Background and importance A prescribing cascade (PC) is defined as the misinterpretation of an adverse drug event (ADE) from one medication (index medication) as a medical condition, which is subsequently treated with another medication (marker). A PC is problematic when the benefits of this combination of medication do not outweigh the risks on the patient’s health. PCs have been described previously, but unawareness remains amongst pharmacists. The average length of stay in hospitals has decreased, which results in PCs where the index medication is initiated in the hospital and the ADE is treated in primary care.
Aim and objectives For this reason, we aimed to quantify the occurrence of problematic PCs using community pharmacy records.

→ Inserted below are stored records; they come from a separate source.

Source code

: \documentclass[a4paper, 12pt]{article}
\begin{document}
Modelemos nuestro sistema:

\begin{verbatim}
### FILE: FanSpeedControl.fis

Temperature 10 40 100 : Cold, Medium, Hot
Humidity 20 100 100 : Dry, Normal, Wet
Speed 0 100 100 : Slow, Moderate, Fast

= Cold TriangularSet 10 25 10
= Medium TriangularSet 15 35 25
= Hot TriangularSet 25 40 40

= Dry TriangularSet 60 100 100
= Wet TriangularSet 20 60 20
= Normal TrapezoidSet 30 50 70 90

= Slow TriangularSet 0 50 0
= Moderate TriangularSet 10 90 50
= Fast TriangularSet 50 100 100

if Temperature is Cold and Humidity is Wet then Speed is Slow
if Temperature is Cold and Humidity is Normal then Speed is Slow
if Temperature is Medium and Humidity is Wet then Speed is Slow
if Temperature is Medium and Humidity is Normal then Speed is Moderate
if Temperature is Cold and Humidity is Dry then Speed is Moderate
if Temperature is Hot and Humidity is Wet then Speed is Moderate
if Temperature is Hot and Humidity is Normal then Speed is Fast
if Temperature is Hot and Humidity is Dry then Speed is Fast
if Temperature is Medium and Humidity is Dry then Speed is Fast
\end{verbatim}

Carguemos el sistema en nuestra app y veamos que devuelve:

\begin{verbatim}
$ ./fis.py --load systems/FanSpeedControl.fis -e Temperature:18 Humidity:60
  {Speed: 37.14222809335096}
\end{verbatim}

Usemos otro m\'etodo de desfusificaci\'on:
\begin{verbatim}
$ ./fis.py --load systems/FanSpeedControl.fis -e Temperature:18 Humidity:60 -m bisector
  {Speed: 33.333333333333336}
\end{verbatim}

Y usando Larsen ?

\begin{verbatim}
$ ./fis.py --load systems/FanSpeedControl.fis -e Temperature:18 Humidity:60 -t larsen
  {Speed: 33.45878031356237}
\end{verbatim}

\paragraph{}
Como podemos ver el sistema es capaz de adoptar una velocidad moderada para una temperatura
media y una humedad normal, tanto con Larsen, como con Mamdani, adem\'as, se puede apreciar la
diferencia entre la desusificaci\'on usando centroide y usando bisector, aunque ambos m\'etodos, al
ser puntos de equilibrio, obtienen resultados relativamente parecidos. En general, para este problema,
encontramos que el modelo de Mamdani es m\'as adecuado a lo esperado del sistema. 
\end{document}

Material and methods A mixed-methods study was conducted to compose a list of problematic PCs relevant for the Netherlands, including a literature review and an assessment by 16 experts (pharmacists and physicians in hospitals and primary care). Next, a retrospective cohort study using the Prescription Sequence Symmetry Analysis (PSSA) method was performed to quantify PCs. Data were extracted from 656 community pharmacies from 2015 until 2020. The PSSA method evaluates the asymmetry in the distribution of the prescription of the marker medication before and after the prescription of the index medication. An adjusted sequence ratio (aSR) was calculated to adjust for prescribing trends over time. An aSR ≥1 indicates an increased probability of an index medication followed by a marker medication. Data were analysed using SPSS version 22.
Results Experts assessed 90 PCs from literature, and 59 were categorised as problematic PCs. These PCs mostly concerned antidepressants, antipsychotics and lipid-modifying agents as index medication. Depression, erectile dysfunction and urinary incontinence were the most frequently occurring ADEs. A significant aSR was found for 37 (63%) of 59 PCs. For 16 PCs the aSR was between 1 and 1.5 and for 21 the aSR was >1.5. The highest aSR was 4.28 (95% CI 4.08 to 4.49) for amiodarone, followed by thyroid hormones, based on 654 incident users.
Conclusion and relevance In this study 37 (63%) of 59 problematic PC had a significant positive association when quantified. This illustrates that more awareness is needed by pharmacists to prevent PCs.
Conflict of interest Corporate sponsored research or other substantive relationships: KNMP and Ncontrol.